This thread has been locked.

If you have a related question, please click the "Ask a related question" button in the top right corner. The newly created question will be automatically linked to this question.

SYS/BIOS load statistics mismatch on AM335x?
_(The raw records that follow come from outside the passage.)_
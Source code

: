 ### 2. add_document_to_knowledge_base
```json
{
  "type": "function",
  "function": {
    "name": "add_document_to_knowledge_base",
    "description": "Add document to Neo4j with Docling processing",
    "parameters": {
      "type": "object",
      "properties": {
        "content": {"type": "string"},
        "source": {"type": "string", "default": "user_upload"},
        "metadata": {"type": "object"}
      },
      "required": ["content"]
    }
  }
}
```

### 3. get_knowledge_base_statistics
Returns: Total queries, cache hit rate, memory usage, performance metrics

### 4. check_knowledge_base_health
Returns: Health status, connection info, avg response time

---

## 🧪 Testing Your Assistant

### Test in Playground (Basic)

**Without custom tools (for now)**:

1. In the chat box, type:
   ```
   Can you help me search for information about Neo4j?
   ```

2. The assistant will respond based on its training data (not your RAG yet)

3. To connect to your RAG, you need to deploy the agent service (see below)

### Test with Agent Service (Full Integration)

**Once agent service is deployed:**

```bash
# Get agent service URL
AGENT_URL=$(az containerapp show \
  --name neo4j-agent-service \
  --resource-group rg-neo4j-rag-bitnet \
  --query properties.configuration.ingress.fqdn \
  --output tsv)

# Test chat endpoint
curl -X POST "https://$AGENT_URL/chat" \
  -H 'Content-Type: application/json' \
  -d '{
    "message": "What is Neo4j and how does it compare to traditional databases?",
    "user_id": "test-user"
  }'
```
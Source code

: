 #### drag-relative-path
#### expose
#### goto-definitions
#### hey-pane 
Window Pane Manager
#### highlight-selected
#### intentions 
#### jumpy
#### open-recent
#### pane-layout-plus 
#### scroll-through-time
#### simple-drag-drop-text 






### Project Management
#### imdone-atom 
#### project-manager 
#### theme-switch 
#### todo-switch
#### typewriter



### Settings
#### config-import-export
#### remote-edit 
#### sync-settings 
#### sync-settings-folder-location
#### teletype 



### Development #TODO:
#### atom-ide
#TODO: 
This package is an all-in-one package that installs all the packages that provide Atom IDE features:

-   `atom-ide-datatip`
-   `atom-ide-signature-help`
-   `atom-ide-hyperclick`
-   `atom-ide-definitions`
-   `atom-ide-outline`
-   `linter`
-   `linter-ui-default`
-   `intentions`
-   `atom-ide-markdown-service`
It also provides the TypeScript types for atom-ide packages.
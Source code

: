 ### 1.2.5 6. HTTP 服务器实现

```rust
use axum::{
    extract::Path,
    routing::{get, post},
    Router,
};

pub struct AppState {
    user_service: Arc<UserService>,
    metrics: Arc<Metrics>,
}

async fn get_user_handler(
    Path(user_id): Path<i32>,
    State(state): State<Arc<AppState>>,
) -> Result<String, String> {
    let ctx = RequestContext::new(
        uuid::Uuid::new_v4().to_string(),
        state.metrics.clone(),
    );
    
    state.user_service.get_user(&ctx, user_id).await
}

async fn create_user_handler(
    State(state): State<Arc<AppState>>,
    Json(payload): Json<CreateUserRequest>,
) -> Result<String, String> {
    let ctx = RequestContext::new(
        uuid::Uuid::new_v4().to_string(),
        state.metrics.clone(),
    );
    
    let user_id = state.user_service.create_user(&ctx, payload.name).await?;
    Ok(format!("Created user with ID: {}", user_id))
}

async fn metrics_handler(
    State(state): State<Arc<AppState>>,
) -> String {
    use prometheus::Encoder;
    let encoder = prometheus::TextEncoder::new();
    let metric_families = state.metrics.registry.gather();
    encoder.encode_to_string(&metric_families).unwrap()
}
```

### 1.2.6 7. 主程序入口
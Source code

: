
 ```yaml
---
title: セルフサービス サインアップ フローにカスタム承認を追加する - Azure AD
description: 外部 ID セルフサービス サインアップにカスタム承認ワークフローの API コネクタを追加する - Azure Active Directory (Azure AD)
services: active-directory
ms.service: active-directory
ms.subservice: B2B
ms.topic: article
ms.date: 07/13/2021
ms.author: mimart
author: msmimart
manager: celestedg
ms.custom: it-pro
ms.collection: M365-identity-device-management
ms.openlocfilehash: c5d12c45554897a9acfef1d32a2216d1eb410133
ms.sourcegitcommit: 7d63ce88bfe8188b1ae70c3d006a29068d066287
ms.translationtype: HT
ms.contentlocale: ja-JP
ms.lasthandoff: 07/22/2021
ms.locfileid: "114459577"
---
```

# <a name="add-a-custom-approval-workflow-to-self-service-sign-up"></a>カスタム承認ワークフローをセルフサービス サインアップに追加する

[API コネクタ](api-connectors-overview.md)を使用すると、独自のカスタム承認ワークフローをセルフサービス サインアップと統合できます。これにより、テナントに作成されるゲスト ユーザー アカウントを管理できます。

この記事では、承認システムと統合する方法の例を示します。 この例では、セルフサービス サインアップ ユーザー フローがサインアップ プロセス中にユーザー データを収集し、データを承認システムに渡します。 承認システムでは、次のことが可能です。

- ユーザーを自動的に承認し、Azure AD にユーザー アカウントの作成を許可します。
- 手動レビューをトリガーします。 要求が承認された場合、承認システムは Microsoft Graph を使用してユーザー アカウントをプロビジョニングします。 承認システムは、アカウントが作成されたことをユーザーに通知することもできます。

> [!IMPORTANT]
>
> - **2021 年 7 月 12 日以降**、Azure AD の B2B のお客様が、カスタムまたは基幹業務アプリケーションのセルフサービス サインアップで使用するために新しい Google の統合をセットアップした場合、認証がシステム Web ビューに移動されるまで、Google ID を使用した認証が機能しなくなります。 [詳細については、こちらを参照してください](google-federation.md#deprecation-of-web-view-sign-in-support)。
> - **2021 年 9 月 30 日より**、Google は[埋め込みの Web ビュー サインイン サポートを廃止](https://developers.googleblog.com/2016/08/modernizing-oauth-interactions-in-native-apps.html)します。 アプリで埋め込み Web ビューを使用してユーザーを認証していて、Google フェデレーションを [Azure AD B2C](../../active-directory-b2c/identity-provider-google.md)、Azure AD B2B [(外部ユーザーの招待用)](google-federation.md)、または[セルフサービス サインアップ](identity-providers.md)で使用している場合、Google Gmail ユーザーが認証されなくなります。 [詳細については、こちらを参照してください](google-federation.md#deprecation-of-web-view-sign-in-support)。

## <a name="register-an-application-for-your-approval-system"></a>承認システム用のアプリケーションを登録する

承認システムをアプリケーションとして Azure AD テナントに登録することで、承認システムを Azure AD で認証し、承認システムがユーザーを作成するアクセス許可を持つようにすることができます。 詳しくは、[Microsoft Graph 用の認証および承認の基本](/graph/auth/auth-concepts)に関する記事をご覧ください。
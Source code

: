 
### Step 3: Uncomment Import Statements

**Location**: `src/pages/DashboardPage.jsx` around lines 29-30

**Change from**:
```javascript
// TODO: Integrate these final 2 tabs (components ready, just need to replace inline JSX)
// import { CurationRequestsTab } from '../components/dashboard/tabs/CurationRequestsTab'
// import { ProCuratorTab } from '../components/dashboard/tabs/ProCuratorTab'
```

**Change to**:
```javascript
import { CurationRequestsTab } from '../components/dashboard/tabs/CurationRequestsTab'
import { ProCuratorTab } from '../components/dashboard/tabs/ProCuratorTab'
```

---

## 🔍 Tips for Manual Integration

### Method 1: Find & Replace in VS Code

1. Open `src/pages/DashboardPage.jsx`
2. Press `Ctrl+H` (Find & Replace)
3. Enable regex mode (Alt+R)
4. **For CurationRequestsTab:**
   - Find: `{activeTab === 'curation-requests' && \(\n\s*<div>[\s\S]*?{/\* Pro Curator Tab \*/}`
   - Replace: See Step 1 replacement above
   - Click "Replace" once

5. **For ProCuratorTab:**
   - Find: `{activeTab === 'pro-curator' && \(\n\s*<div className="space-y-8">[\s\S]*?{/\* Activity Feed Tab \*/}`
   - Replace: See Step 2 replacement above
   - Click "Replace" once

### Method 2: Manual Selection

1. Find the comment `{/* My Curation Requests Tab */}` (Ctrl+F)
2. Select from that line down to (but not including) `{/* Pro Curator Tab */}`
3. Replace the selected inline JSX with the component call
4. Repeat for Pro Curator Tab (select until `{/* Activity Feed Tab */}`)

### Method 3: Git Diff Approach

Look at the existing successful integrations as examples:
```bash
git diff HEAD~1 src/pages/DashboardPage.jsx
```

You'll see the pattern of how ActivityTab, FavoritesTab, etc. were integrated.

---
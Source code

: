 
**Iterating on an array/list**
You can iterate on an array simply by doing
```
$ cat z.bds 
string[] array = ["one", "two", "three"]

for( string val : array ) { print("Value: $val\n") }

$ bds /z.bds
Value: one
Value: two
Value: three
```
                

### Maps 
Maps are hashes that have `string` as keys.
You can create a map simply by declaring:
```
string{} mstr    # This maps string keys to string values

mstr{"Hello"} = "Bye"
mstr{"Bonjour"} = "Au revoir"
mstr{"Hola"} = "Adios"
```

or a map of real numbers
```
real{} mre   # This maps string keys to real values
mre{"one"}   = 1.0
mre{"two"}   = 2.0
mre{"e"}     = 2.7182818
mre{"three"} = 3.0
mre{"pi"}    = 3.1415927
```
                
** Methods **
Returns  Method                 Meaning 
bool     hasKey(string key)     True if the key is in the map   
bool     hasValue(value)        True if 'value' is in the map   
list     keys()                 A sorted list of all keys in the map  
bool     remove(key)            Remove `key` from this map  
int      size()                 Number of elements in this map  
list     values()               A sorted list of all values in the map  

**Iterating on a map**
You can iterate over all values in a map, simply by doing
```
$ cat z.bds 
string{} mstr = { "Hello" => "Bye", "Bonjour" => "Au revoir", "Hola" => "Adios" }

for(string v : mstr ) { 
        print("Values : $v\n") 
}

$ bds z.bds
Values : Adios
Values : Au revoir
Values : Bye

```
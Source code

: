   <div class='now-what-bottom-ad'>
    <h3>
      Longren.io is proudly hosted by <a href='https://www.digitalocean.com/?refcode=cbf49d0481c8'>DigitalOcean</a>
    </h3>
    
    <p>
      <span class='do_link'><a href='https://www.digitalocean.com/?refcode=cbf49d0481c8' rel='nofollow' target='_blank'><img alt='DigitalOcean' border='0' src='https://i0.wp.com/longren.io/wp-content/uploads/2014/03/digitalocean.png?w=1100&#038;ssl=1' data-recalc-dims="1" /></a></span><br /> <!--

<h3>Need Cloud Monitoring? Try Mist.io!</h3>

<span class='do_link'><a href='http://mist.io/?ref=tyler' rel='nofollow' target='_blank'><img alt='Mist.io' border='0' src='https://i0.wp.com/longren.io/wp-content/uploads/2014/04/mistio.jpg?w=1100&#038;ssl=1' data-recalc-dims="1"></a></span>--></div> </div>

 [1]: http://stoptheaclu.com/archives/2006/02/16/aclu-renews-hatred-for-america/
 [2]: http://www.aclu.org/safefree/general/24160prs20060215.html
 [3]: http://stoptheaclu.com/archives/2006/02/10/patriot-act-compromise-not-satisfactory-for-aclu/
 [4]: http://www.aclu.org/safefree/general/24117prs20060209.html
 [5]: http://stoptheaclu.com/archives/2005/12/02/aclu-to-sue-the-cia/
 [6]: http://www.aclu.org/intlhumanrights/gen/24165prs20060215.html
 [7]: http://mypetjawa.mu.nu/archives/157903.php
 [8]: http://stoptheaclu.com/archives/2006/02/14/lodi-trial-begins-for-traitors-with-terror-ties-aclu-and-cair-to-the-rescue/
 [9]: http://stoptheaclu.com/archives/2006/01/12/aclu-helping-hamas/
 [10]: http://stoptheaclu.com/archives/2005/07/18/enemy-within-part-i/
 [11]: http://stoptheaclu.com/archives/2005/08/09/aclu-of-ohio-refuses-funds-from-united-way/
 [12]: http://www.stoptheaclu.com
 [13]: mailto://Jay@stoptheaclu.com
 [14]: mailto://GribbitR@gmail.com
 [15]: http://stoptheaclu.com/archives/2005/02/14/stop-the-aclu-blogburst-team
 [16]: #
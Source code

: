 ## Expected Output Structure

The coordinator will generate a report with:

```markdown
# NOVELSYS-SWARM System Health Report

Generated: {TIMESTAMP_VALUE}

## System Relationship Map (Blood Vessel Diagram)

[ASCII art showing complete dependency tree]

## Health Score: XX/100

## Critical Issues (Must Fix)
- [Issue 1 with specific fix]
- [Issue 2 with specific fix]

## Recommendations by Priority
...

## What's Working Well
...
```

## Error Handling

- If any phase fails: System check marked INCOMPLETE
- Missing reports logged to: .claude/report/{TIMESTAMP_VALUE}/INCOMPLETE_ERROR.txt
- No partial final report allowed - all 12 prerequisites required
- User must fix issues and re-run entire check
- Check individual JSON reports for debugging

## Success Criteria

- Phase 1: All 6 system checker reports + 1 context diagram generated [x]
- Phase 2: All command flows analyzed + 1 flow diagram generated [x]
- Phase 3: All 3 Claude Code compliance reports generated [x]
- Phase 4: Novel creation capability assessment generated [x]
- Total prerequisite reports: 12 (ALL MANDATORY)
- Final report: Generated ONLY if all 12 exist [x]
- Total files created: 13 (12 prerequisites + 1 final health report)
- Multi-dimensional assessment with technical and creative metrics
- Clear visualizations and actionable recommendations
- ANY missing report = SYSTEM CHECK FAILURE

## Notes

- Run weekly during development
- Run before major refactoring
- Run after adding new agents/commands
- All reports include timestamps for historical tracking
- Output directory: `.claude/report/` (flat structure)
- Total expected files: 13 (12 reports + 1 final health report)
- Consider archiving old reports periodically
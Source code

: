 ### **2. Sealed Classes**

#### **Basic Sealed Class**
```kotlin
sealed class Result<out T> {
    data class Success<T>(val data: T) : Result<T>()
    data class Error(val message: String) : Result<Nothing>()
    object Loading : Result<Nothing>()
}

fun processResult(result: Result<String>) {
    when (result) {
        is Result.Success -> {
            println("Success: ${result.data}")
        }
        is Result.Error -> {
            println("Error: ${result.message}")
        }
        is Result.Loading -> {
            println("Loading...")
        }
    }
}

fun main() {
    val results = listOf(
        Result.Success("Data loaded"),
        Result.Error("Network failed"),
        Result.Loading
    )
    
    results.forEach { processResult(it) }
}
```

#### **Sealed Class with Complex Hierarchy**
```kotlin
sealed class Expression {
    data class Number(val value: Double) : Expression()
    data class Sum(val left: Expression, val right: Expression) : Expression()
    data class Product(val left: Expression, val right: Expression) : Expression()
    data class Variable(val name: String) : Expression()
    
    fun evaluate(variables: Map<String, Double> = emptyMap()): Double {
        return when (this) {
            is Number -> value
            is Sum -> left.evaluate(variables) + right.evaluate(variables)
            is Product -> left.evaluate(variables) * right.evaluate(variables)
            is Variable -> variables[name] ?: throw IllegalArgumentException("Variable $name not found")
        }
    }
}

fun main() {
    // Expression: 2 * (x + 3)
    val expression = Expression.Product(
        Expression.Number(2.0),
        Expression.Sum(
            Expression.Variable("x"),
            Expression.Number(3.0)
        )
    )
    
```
Other Parts Discussed in Thread: AM3359, SYSBIOS

Hello,

I wonder about the CPU load measurements in SYS/BIOS on an AM3359. I have a 10 microseconds DMTimer triggered HWI, and I call the BIOS load functions in a 1 ms clock module triggered SWI, the code is

#include <ti/sysbios/utils/Load.h>

Uint32      cpu_load;
Load_Stat   load_stat_hwi;
Load_Stat   load_stat_swi;
Load_Stat   load_stat_tsk;

Void
clockFxn_1ms()
{

    /* get load statistics */
    cpu_load = Load_getCPULoad();
    Load_getGlobalHwiLoad(&load_stat_hwi);
    Load_getGlobalSwiLoad(&load_stat_swi);
    Load_getTaskLoad(task, &load_stat_tsk);
}

CPU load returns 28 %, HWI load reports in load_stat_hwi about 91630 / 600208 cycles = 15.3 %, load_stat_swi is neglectable, 769 / 600208 = 0.13 %, task load is 0.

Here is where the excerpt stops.